= Beginning of Section =

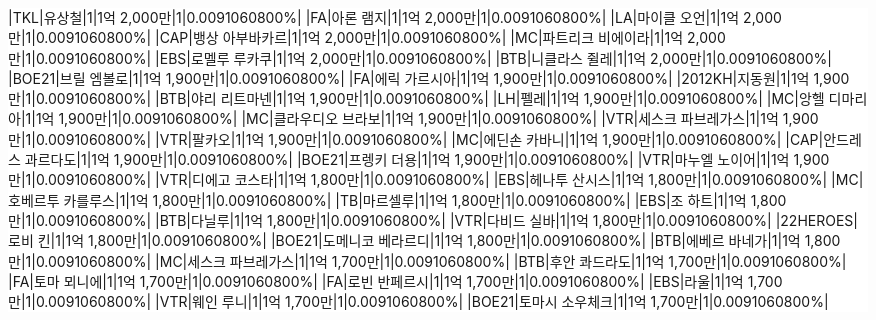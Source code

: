 |TKL|유상철|1|1억 2,000만|1|0.0091060800%|
|FA|아론 램지|1|1억 2,000만|1|0.0091060800%|
|LA|마이클 오언|1|1억 2,000만|1|0.0091060800%|
|CAP|뱅상 아부바카르|1|1억 2,000만|1|0.0091060800%|
|MC|파트리크 비에이라|1|1억 2,000만|1|0.0091060800%|
|EBS|로멜루 루카쿠|1|1억 2,000만|1|0.0091060800%|
|BTB|니클라스 쥘레|1|1억 2,000만|1|0.0091060800%|
|BOE21|브릴 엠볼로|1|1억 1,900만|1|0.0091060800%|
|FA|에릭 가르시아|1|1억 1,900만|1|0.0091060800%|
|2012KH|지동원|1|1억 1,900만|1|0.0091060800%|
|BTB|야리 리트마넨|1|1억 1,900만|1|0.0091060800%|
|LH|펠레|1|1억 1,900만|1|0.0091060800%|
|MC|앙헬 디마리아|1|1억 1,900만|1|0.0091060800%|
|MC|클라우디오 브라보|1|1억 1,900만|1|0.0091060800%|
|VTR|세스크 파브레가스|1|1억 1,900만|1|0.0091060800%|
|VTR|팔카오|1|1억 1,900만|1|0.0091060800%|
|MC|에딘손 카바니|1|1억 1,900만|1|0.0091060800%|
|CAP|안드레스 과르다도|1|1억 1,900만|1|0.0091060800%|
|BOE21|프렝키 더용|1|1억 1,900만|1|0.0091060800%|
|VTR|마누엘 노이어|1|1억 1,900만|1|0.0091060800%|
|VTR|디에고 코스타|1|1억 1,800만|1|0.0091060800%|
|EBS|헤나투 산시스|1|1억 1,800만|1|0.0091060800%|
|MC|호베르투 카를루스|1|1억 1,800만|1|0.0091060800%|
|TB|마르셀루|1|1억 1,800만|1|0.0091060800%|
|EBS|조 하트|1|1억 1,800만|1|0.0091060800%|
|BTB|다닐루|1|1억 1,800만|1|0.0091060800%|
|VTR|다비드 실바|1|1억 1,800만|1|0.0091060800%|
|22HEROES|로비 킨|1|1억 1,800만|1|0.0091060800%|
|BOE21|도메니코 베라르디|1|1억 1,800만|1|0.0091060800%|
|BTB|에베르 바네가|1|1억 1,800만|1|0.0091060800%|
|MC|세스크 파브레가스|1|1억 1,700만|1|0.0091060800%|
|BTB|후안 콰드라도|1|1억 1,700만|1|0.0091060800%|
|FA|토마 뫼니에|1|1억 1,700만|1|0.0091060800%|
|FA|로빈 반페르시|1|1억 1,700만|1|0.0091060800%|
|EBS|라울|1|1억 1,700만|1|0.0091060800%|
|VTR|웨인 루니|1|1억 1,700만|1|0.0091060800%|
|BOE21|토마시 소우체크|1|1억 1,700만|1|0.0091060800%|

= End of Section =

→ Assignment
Copy out the data above to the letter, and keep every picture out of it.

→ Exercise answer
Source code

: |TKL|유상철|1|1억 2,000만|1|0.0091060800%|
|FA|아론 램지|1|1억 2,000만|1|0.0091060800%|
|LA|마이클 오언|1|1억 2,000만|1|0.0091060800%|
|CAP|뱅상 아부바카르|1|1억 2,000만|1|0.0091060800%|
|MC|파트리크 비에이라|1|1억 2,000만|1|0.0091060800%|
|EBS|로멜루 루카쿠|1|1억 2,000만|1|0.0091060800%|
|BTB|니클라스 쥘레|1|1억 2,000만|1|0.0091060800%|
|BOE21|브릴 엠볼로|1|1억 1,900만|1|0.0091060800%|
|FA|에릭 가르시아|1|1억 1,900만|1|0.0091060800%|
|2012KH|지동원|1|1억 1,900만|1|0.0091060800%|
|BTB|야리 리트마넨|1|1억 1,900만|1|0.0091060800%|
|LH|펠레|1|1억 1,900만|1|0.0091060800%|
|MC|앙헬 디마리아|1|1억 1,900만|1|0.0091060800%|
|MC|클라우디오 브라보|1|1억 1,900만|1|0.0091060800%|
|VTR|세스크 파브레가스|1|1억 1,900만|1|0.0091060800%|
|VTR|팔카오|1|1억 1,900만|1|0.0091060800%|
|MC|에딘손 카바니|1|1억 1,900만|1|0.0091060800%|
|CAP|안드레스 과르다도|1|1억 1,900만|1|0.0091060800%|
|BOE21|프렝키 더용|1|1억 1,900만|1|0.0091060800%|
|VTR|마누엘 노이어|1|1억 1,900만|1|0.0091060800%|
|VTR|디에고 코스타|1|1억 1,800만|1|0.0091060800%|
|EBS|헤나투 산시스|1|1억 1,800만|1|0.0091060800%|
|MC|호베르투 카를루스|1|1억 1,800만|1|0.0091060800%|
|TB|마르셀루|1|1억 1,800만|1|0.0091060800%|
|EBS|조 하트|1|1억 1,800만|1|0.0091060800%|
|BTB|다닐루|1|1억 1,800만|1|0.0091060800%|
|VTR|다비드 실바|1|1억 1,800만|1|0.0091060800%|
|22HEROES|로비 킨|1|1억 1,800만|1|0.0091060800%|
|BOE21|도메니코 베라르디|1|1억 1,800만|1|0.0091060800%|
|BTB|에베르 바네가|1|1억 1,800만|1|0.0091060800%|
|MC|세스크 파브레가스|1|1억 1,700만|1|0.0091060800%|
|BTB|후안 콰드라도|1|1억 1,700만|1|0.0091060800%|
|FA|토마 뫼니에|1|1억 1,700만|1|0.0091060800%|
|FA|로빈 반페르시|1|1억 1,700만|1|0.0091060800%|
|EBS|라울|1|1억 1,700만|1|0.0091060800%|
|VTR|웨인 루니|1|1억 1,700만|1|0.0091060800%|
|BOE21|토마시 소우체크|1|1억 1,700만|1|0.0091060800%|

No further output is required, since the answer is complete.